DIRECTIONS FOR THIS TASK: Every line in the records below with the string "Swedish" needs to be copied out.

DATASET RECORDS:
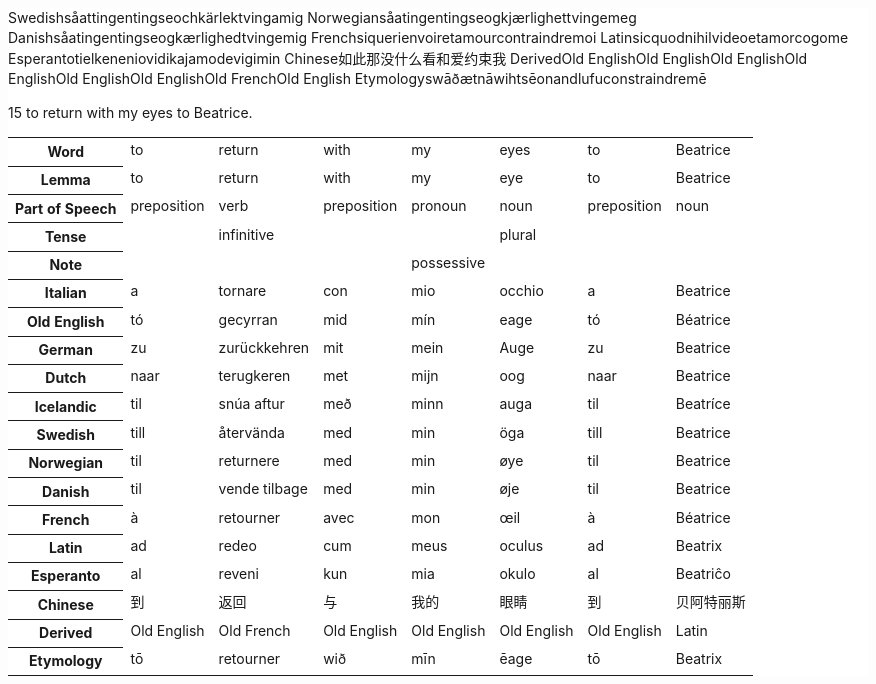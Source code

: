 <tr><th>Swedish</th><td>så</td><td>att</td><td>ingenting</td><td>se</td><td>och</td><td>kärlek</td><td>tvinga</td><td>mig</td></tr>
<tr><th>Norwegian</th><td>så</td><td>at</td><td>ingenting</td><td>se</td><td>og</td><td>kjærlighet</td><td>tvinge</td><td>meg</td></tr>
<tr><th>Danish</th><td>så</td><td>at</td><td>ingenting</td><td>se</td><td>og</td><td>kærlighed</td><td>tvinge</td><td>mig</td></tr>
<tr><th>French</th><td>si</td><td>que</td><td>rien</td><td>voir</td><td>et</td><td>amour</td><td>contraindre</td><td>moi</td></tr>
<tr><th>Latin</th><td>sic</td><td>quod</td><td>nihil</td><td>video</td><td>et</td><td>amor</td><td>cogo</td><td>me</td></tr>
<tr><th>Esperanto</th><td>tiel</td><td>ke</td><td>nenio</td><td>vidi</td><td>kaj</td><td>amo</td><td>devigi</td><td>min</td></tr>
<tr><th>Chinese</th><td>如此</td><td>那</td><td>没什么</td><td>看</td><td>和</td><td>爱</td><td>约束</td><td>我</td></tr>
<tr><th>Derived</th><td>Old English</td><td>Old English</td><td>Old English</td><td>Old English</td><td>Old English</td><td>Old English</td><td>Old French</td><td>Old English</td></tr>
<tr><th>Etymology</th><td>swā</td><td>ðæt</td><td>nāwiht</td><td>sēon</td><td>and</td><td>lufu</td><td>constraindre</td><td>mē</td></tr>
</table>

15 to return with my eyes to Beatrice.

<table>
<tr><th>Word</th><td>to</td><td>return</td><td>with</td><td>my</td><td>eyes</td><td>to</td><td>Beatrice</td></tr>
<tr><th>Lemma</th><td>to</td><td>return</td><td>with</td><td>my</td><td>eye</td><td>to</td><td>Beatrice</td></tr>
<tr><th>Part of Speech</th><td>preposition</td><td>verb</td><td>preposition</td><td>pronoun</td><td>noun</td><td>preposition</td><td>noun</td></tr>
<tr><th>Tense</th><td></td><td>infinitive</td><td></td><td></td><td>plural</td><td></td><td></td></tr>
<tr><th>Note</th><td></td><td></td><td></td><td>possessive</td><td></td><td></td><td></td></tr>
<tr><th>Italian</th><td>a</td><td>tornare</td><td>con</td><td>mio</td><td>occhio</td><td>a</td><td>Beatrice</td></tr>
<tr><th>Old English</th><td>tó</td><td>gecyrran</td><td>mid</td><td>mín</td><td>eage</td><td>tó</td><td>Béatrice</td></tr>
<tr><th>German</th><td>zu</td><td>zurückkehren</td><td>mit</td><td>mein</td><td>Auge</td><td>zu</td><td>Beatrice</td></tr>
<tr><th>Dutch</th><td>naar</td><td>terugkeren</td><td>met</td><td>mijn</td><td>oog</td><td>naar</td><td>Beatrice</td></tr>
<tr><th>Icelandic</th><td>til</td><td>snúa aftur</td><td>með</td><td>minn</td><td>auga</td><td>til</td><td>Beatríce</td></tr>
<tr><th>Swedish</th><td>till</td><td>återvända</td><td>med</td><td>min</td><td>öga</td><td>till</td><td>Beatrice</td></tr>
<tr><th>Norwegian</th><td>til</td><td>returnere</td><td>med</td><td>min</td><td>øye</td><td>til</td><td>Beatrice</td></tr>
<tr><th>Danish</th><td>til</td><td>vende tilbage</td><td>med</td><td>min</td><td>øje</td><td>til</td><td>Beatrice</td></tr>
<tr><th>French</th><td>à</td><td>retourner</td><td>avec</td><td>mon</td><td>œil</td><td>à</td><td>Béatrice</td></tr>
<tr><th>Latin</th><td>ad</td><td>redeo</td><td>cum</td><td>meus</td><td>oculus</td><td>ad</td><td>Beatrix</td></tr>
<tr><th>Esperanto</th><td>al</td><td>reveni</td><td>kun</td><td>mia</td><td>okulo</td><td>al</td><td>Beatriĉo</td></tr>
<tr><th>Chinese</th><td>到</td><td>返回</td><td>与</td><td>我的</td><td>眼睛</td><td>到</td><td>贝阿特丽斯</td></tr>
<tr><th>Derived</th><td>Old English</td><td>Old French</td><td>Old English</td><td>Old English</td><td>Old English</td><td>Old English</td><td>Latin</td></tr>
<tr><th>Etymology</th><td>tō</td><td>retourner</td><td>wið</td><td>mīn</td><td>ēage</td><td>tō</td><td>Beatrix</td></tr>
</table>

RESPONSE BOX:
: <tr><th>Swedish</th><td>så</td><td>att</td><td>ingenting</td><td>se</td><td>och</td><td>kärlek</td><td>tvinga</td><td>mig</td></tr>
<tr><th>Swedish</th><td>till</td><td>återvända</td><td>med</td><td>min</td><td>öga</td><td>till</td><td>Beatrice</td></tr>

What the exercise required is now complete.